#### Directions for this task
Where the string "Process" occurs in a line of the data below, that line should be copied.

┌─ Exercise data

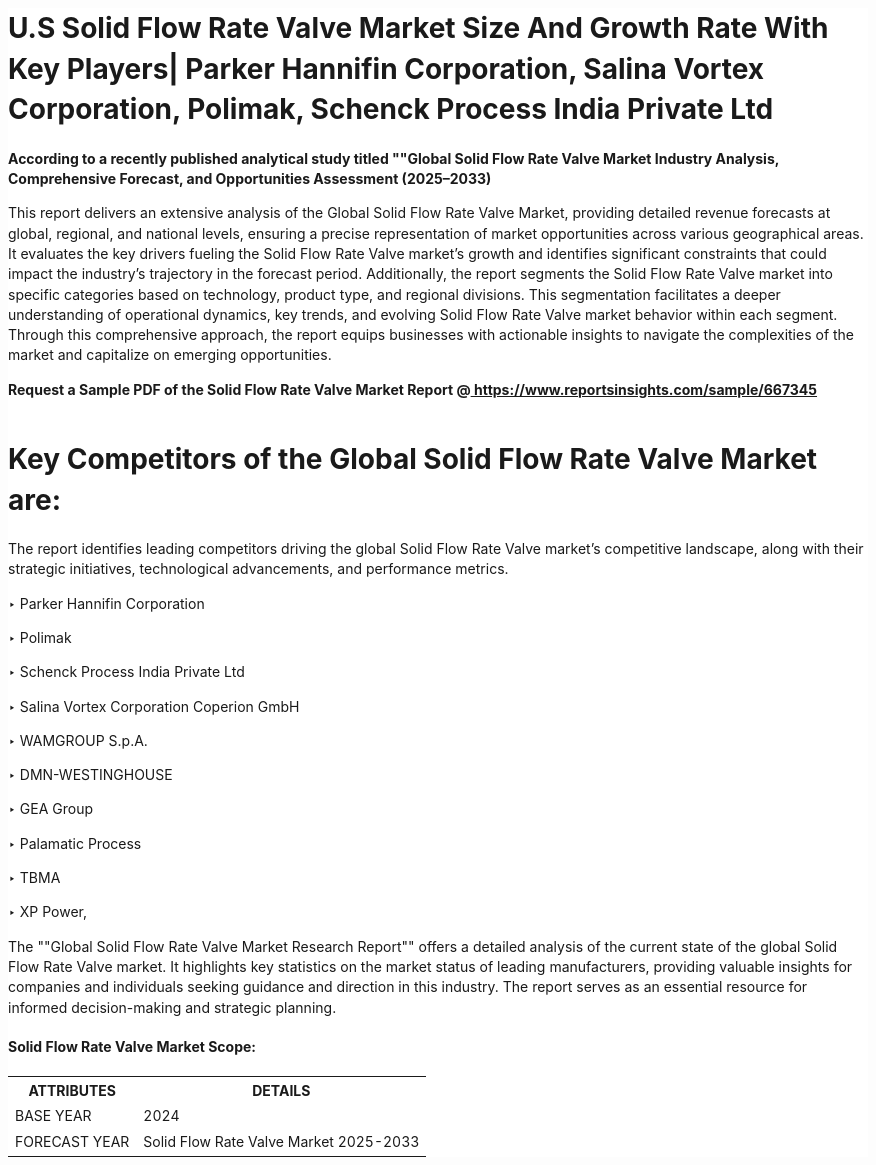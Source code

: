 # U.S Solid Flow Rate Valve Market Size And Growth Rate With Key Players| Parker Hannifin Corporation, Salina Vortex Corporation, Polimak, Schenck Process India Private Ltd

<strong>According to a recently published analytical study titled ""Global Solid Flow Rate Valve Market Industry Analysis, Comprehensive Forecast, and Opportunities Assessment (2025–2033)</strong>

 This report delivers an extensive analysis of the Global Solid Flow Rate Valve Market, providing detailed revenue forecasts at global, regional, and national levels, ensuring a precise representation of market opportunities across various geographical areas. It evaluates the key drivers fueling the Solid Flow Rate Valve market’s growth and identifies significant constraints that could impact the industry’s trajectory in the forecast period. Additionally, the report segments the Solid Flow Rate Valve market into specific categories based on technology, product type, and regional divisions. This segmentation facilitates a deeper understanding of operational dynamics, key trends, and evolving Solid Flow Rate Valve market behavior within each segment. Through this comprehensive approach, the report equips businesses with actionable insights to navigate the complexities of the market and capitalize on emerging opportunities.

<strong>Request a Sample PDF of the Solid Flow Rate Valve Market Report </strong><strong>@<a href=https://www.reportsinsights.com/sample/667345> https://www.reportsinsights.com/sample/667345</a></strong></font>

# <strong>Key Competitors of the Global Solid Flow Rate Valve Market are:</strong>

The report identifies leading competitors driving the global Solid Flow Rate Valve market’s competitive landscape, along with their strategic initiatives, technological advancements, and performance metrics.

‣ Parker Hannifin Corporation

‣ Polimak

‣ Schenck Process India Private Ltd

‣ Salina Vortex Corporation Coperion GmbH

‣ WAMGROUP S.p.A.

‣ DMN-WESTINGHOUSE

‣ GEA Group

‣ Palamatic Process

‣ TBMA

‣ XP Power,

The ""Global Solid Flow Rate Valve Market Research Report"" offers a detailed analysis of the current state of the global Solid Flow Rate Valve market. It highlights key statistics on the market status of leading manufacturers, providing valuable insights for companies and individuals seeking guidance and direction in this industry. The report serves as an essential resource for informed decision-making and strategic planning.

<h4>Solid Flow Rate Valve Market Scope:</h4>
<table>
<tr>
<th>ATTRIBUTES</th>
<th>DETAILS</th>
</tr>
<tr>
<td>BASE YEAR</td>
<td>2024</td>
</tr>
<tr>
<td>FORECAST YEAR</td>
<td>Solid Flow Rate Valve Market 2025-2033</td>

└─

#### Reply
: # U.S Solid Flow Rate Valve Market Size And Growth Rate With Key Players| Parker Hannifin Corporation, Salina Vortex Corporation, Polimak, Schenck Process India Private Ltd
‣ Schenck Process India Private Ltd
‣ Palamatic Process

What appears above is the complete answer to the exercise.